> TASK PROMPT
Pull every line with the word "公猫的小丁丁上布满了倒刺" out of the entries below.

[DATA Boundary: Start]

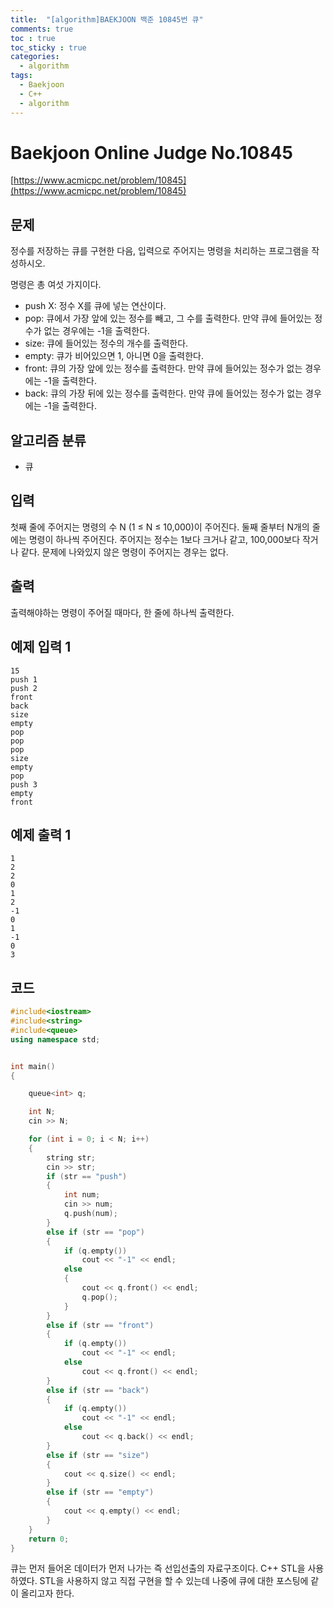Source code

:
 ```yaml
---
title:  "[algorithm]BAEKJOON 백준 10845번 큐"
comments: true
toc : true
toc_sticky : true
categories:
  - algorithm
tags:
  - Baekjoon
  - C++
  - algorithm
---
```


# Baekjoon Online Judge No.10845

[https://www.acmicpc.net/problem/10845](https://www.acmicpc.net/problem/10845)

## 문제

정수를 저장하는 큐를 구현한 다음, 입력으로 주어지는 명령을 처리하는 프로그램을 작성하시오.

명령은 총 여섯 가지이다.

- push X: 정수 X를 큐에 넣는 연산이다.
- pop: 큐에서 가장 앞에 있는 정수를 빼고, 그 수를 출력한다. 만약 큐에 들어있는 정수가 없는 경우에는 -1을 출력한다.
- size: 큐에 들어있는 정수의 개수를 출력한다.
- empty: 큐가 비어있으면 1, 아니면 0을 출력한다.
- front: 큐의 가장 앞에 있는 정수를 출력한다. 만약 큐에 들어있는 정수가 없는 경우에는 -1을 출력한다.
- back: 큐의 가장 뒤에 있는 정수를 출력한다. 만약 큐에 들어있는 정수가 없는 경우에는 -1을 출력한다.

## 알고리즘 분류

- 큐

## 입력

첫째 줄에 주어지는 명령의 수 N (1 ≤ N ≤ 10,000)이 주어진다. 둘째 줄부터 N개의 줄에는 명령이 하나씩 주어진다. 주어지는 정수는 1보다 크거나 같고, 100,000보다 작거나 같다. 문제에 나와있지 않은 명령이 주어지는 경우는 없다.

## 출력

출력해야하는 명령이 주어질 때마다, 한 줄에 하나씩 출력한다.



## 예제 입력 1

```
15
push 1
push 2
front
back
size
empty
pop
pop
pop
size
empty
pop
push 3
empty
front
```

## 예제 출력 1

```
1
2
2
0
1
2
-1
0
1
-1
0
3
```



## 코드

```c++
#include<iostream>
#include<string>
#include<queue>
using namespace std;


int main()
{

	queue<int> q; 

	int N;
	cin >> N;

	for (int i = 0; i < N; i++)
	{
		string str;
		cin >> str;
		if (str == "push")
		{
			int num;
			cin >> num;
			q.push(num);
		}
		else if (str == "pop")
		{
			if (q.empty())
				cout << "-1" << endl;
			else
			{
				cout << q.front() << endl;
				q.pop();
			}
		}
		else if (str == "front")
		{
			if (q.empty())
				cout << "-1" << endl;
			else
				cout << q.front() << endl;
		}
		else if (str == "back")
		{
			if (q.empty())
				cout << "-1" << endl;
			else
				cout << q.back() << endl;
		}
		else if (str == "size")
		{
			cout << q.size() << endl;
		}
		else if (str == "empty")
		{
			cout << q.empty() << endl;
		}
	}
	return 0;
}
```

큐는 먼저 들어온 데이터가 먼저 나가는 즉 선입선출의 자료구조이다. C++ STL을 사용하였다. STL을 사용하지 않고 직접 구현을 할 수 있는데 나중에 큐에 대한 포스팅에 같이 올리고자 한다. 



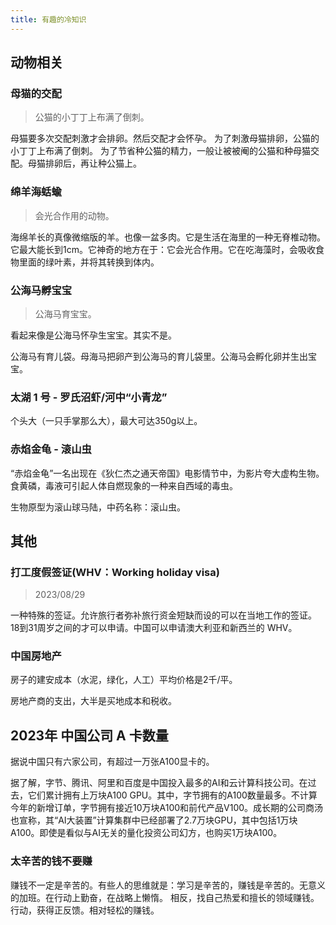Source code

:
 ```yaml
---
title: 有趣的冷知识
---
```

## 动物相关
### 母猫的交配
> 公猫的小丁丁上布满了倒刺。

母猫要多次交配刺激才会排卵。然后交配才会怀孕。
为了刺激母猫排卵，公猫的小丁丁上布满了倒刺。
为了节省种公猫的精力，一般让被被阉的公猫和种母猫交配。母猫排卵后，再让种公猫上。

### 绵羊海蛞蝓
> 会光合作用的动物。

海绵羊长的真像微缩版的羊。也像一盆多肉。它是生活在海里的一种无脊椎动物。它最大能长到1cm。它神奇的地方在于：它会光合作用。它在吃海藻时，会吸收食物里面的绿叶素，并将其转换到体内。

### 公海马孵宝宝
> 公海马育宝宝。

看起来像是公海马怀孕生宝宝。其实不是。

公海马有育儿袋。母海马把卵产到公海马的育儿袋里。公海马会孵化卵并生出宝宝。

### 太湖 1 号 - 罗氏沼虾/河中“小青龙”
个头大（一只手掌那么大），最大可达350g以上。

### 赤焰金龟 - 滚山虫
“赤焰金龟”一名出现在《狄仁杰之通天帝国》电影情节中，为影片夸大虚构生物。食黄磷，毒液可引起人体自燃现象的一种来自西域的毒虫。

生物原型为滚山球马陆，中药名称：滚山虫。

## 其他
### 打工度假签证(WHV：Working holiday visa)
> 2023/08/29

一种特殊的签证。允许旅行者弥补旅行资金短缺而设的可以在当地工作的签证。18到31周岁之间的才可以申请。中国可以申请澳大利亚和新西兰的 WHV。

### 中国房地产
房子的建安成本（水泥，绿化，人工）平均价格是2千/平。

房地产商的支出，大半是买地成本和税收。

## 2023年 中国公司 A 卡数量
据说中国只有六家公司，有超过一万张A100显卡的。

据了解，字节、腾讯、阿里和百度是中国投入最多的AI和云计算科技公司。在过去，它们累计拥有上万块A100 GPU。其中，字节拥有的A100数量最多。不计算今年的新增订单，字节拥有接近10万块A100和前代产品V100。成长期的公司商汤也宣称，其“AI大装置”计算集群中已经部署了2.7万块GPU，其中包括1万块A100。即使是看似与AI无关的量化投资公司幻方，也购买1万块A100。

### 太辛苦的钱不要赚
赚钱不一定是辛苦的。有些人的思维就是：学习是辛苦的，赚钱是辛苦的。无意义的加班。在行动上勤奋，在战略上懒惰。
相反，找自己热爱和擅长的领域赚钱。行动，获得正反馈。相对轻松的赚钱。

[DATA Boundary: End]
[DATA Boundary: Start]

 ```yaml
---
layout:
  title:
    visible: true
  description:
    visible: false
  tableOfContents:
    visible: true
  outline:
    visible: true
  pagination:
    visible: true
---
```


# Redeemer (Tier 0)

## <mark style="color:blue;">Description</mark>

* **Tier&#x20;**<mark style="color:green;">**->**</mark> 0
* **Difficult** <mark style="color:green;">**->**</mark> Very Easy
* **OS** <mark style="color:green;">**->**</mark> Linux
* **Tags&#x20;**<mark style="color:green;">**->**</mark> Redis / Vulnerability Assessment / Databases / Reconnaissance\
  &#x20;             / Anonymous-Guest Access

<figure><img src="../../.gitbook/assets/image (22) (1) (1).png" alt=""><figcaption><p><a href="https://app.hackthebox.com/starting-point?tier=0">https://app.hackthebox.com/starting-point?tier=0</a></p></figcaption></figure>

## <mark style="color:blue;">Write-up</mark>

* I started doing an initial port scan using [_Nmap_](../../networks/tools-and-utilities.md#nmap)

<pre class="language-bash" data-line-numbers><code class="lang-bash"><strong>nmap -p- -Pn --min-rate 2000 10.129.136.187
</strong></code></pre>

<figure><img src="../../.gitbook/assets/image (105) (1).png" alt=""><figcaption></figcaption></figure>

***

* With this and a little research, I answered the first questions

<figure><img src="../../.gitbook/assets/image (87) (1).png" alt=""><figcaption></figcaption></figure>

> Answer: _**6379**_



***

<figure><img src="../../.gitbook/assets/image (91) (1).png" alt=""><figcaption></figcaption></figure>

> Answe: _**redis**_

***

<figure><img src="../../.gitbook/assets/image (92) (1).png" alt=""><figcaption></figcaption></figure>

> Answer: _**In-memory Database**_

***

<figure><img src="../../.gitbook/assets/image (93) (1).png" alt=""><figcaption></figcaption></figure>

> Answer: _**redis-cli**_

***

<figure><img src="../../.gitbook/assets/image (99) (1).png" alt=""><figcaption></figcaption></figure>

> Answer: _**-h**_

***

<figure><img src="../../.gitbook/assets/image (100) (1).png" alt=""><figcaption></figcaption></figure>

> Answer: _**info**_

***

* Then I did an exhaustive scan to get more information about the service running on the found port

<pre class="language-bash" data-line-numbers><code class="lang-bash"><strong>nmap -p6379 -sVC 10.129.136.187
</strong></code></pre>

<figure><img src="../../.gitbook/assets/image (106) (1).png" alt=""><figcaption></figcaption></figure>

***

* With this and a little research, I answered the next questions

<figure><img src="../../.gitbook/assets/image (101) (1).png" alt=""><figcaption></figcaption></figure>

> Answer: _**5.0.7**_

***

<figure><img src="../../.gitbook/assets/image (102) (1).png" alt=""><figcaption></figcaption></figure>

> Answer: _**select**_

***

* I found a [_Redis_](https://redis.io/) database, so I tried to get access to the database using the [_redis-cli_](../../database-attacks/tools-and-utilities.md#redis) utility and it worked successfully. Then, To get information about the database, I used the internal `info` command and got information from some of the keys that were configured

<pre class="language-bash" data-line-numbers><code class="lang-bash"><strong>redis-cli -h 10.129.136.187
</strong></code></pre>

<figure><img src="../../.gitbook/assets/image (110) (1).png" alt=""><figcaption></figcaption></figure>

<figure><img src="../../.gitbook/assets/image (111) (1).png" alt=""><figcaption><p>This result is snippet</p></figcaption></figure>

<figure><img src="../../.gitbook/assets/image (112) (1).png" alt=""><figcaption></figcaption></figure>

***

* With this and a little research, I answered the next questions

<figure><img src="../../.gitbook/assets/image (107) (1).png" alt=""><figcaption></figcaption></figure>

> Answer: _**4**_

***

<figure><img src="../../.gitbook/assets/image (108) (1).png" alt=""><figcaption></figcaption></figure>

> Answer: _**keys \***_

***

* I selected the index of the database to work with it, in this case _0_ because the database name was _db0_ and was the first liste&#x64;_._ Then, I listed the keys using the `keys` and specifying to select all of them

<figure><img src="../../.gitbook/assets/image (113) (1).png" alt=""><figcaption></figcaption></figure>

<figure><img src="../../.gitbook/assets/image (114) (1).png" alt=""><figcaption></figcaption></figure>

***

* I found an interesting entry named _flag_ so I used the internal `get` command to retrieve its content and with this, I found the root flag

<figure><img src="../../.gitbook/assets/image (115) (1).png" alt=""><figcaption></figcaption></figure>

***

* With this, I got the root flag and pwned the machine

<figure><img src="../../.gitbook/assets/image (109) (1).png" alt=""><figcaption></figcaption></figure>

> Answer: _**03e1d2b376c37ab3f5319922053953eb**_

[DATA Boundary: End]

> EXERCISE ANSWER
> 公猫的小丁丁上布满了倒刺。
为了刺激母猫排卵，公猫的小丁丁上布满了倒刺。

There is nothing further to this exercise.